Start crawling

Modified on Thu, 25 Jul, 2024 at 6:57 PM

1. Default settings by tabs:

1.1. General settings

1.2. Advanced settings

1.3. User Agent settings

1.4. Restrictions settings

2. Crawling:

2.1. Crawling process

2.2. Changes in settings during crawling

2.3. Pause and resume crawling

2.4. Data analysis

3. Saving the project and exporting the results

Netpeak Spider provides a wide range of custom settings and templates. In this article, you’ll learn how to start crawling quickly and how to configure Netpeak Spider.

1. Default settings

The default settings template is suitable for general analysis of the site status and standard SEO tasks. It affects such settings tabs:

General
Advanced
Virtual robots.txt
Scraping
User Agent
Restrictions
Rules

You can always return to default template by choosing it from a template dropdown menu in the upper settings window and it will be applied to the program settings tabs listed above.

1.1. General settings

By default the ‘General‘ settings tab contains:

Crawling in 10 threads → the optimal number of threads that most sites can handle. You can always change this number. Increase in the number of threads will speed up the crawling process, and also increase the server load, when the decrease in the number of threads will reduce the load.

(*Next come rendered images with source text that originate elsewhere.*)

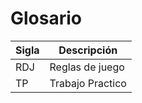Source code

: # Glosario

| Sigla | Descripción |
| --- | --- |
| RDJ | Reglas de juego |
| TP | Trabajo Practico |



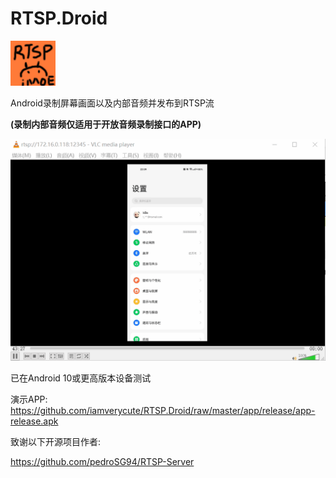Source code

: # RTSP.Droid
![image](./app/src/main/res/drawable/rtsp_droid.png)

Android录制屏幕画面以及内部音频并发布到RTSP流

**(录制内部音频仅适用于开放音频录制接口的APP)**

![image](./example/Demo.gif)

已在Android 10或更高版本设备测试

演示APP: https://github.com/iamverycute/RTSP.Droid/raw/master/app/release/app-release.apk


致谢以下开源项目作者:

https://github.com/pedroSG94/RTSP-Server
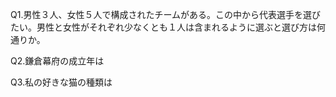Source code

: Q1.男性３人、女性５人で構成されたチームがある。この中から代表選手を選びたい。男性と女性がそれぞれ少なくとも１人は含まれるように選ぶと選び方は何通りか。

Q2.鎌倉幕府の成立年は

Q3.私の好きな猫の種類は
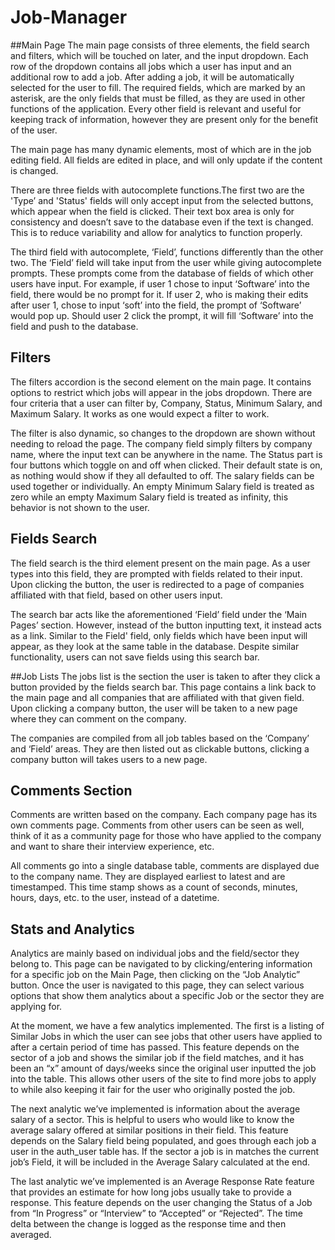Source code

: # Job-Manager
##Main Page
The main page consists of three elements, the field search and filters, which will be touched on later, and the input dropdown. Each row of the dropdown contains all jobs which a user has input and an additional row to add a job. After adding a job, it will be automatically selected for the user to fill. The required fields, which are marked by an asterisk, are the only fields that must be filled, as they are used in other functions of the application. Every other field is relevant and useful for keeping track of information, however they are present only for the benefit of the user. 

The main page has many dynamic elements, most of which are in the job editing field. All fields are edited in place, and will only update if the content is changed. 

There are three fields with autocomplete functions.The first two are the 'Type’ and 'Status' fields will only accept input from the selected buttons, which appear when the field is clicked. Their text box area is only for consistency and doesn’t save to the database even if the text is changed. This is to reduce variability and allow for analytics to function properly.

The third field with autocomplete, ‘Field’, functions differently than the other two. The ‘Field’ field will take input from the user while giving autocomplete prompts. These prompts come from the database of fields of which other users have input. For example, if user 1 chose to input ‘Software’ into the field, there would be no prompt for it. If user 2, who is making their edits after user 1, chose to input ‘soft’ into the field, the prompt of ‘Software’ would pop up. Should user 2 click the prompt, it will fill ‘Software’ into the field and push to the database.

## Filters
The filters accordion is the second element on the main page. It contains options to restrict which jobs will appear in the jobs dropdown. There are four criteria that a user can filter by, Company, Status, Minimum Salary, and Maximum Salary. It works as one would expect a filter to work. 

The filter is also dynamic, so changes to the dropdown are shown without needing to reload the page. The company field simply filters by company name, where the input text can be anywhere in the name. The Status part is four buttons which toggle on and off when clicked. Their default state is on, as nothing would show if they all defaulted to off. The salary fields can be used together or individually. An empty Minimum Salary field is treated as zero while an empty Maximum Salary field is treated as infinity, this behavior is not shown to the user. 

## Fields Search
The field search is the third element present on the main page. As a user types into this field, they are prompted with fields related to their input. Upon clicking the button, the user is redirected to a page of companies affiliated with that field, based on other users input.

The search bar acts like the aforementioned ‘Field’ field under the ‘Main Pages’ section. However, instead of the button inputting text, it instead acts as a link. Similar to the Field' field, only fields which have been input will appear, as they look at the same table in the database. Despite similar functionality, users can not save fields using this search bar. 

##Job Lists
The jobs list is the section the user is taken to after they click a button provided by the fields search bar. This page contains a link back to the main page and all companies that are affiliated with that given field. Upon clicking a company button, the user will be taken to a new page where they can comment on the company.

The companies are compiled from all job tables based on the ‘Company’ and ‘Field’ areas. They are then listed out as clickable buttons, clicking a company button will takes users to a new page.

## Comments Section
Comments are written based on the company. Each company page has its own comments page. Comments from other users can be seen as well, think of it as a community page for those who have applied to the company and want to share their interview experience, etc.

All comments go into a single database table, comments are displayed due to the company name. They are displayed earliest to latest and are timestamped. This time stamp shows as a count of seconds, minutes, hours, days, etc. to the user, instead of a datetime. 

## Stats and Analytics
Analytics are mainly based on individual jobs and the field/sector they belong to. This page can be navigated to by clicking/entering information for a specific job on the Main Page, then clicking on the “Job Analytic” button. Once the user is navigated to this page, they can select various options that show them analytics about a specific Job or the sector they are applying for.

At the moment, we have a few analytics implemented. The first is a listing of Similar Jobs in which the user can see jobs that other users have applied to after a certain period of time has passed. This feature depends on the sector of a job and shows the similar job if the field matches, and it has been an “x” amount of days/weeks since the original user inputted the job into the table. This allows other users of the site to find more jobs to apply to while also keeping it fair for the user who originally posted the job. 

The next analytic we’ve implemented is information about the average salary of a sector. This is helpful to users who would like to know the average salary offered at similar positions in their field. This feature depends on the Salary field being populated, and goes through each job a user in the auth_user table has. If the sector a job is in matches the current job’s Field, it will be included in the Average Salary calculated at the end.

The last analytic we’ve implemented is an Average Response Rate feature that provides an estimate for how long jobs usually take to provide a response. This feature depends on the user changing the Status of a Job from “In Progress” or “Interview” to “Accepted” or “Rejected”. The time delta between the change is logged as the response time and then averaged.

No delay between requests → the time interval in milliseconds which the crawler accesses the server. For load-sensitive servers or protected sites, we recommend setting a certain value so as not to overload the server, and imitate user behavior.
Maximum waiting time for server response – 30 000 milliseconds. If the server did not respond during this time, the ‘Timeout‘ error will be shown in the ‘Status code‘ field, and the page will be considered broken.
Enable JavaScript rendering → by default this feature is disabled. The feature allows you to crawl a URL with JavaScript code execution. This is necessary when part or all of the content is generated using JS frameworks and CSR (Client Side Rendering) technology. As the statistics show, the number of sites using CSR is much smaller than the number of sites that do not use this technology.
Crawl all subdomains → allows considering subdomains as a part of the current website. All subdomains will be crawled and links to them will be considered internal.
Check images → this feature allows you to collect common SEO parameters of images and detect ‘Broken images‘ and ‘Max image size‘ issues.
Check PDF → allows collecting common SEO parameters.
Check other MIME types → allows collecting common SEO parameters for RSS feeds, archives, documents, video and audio files.

1.2. Advanced settings

By default the ‘Advanced‘ settings tab contains:

1. All indexing instructions, except Canonical, are disabled. So you don't risk missing important pages in the general analysis.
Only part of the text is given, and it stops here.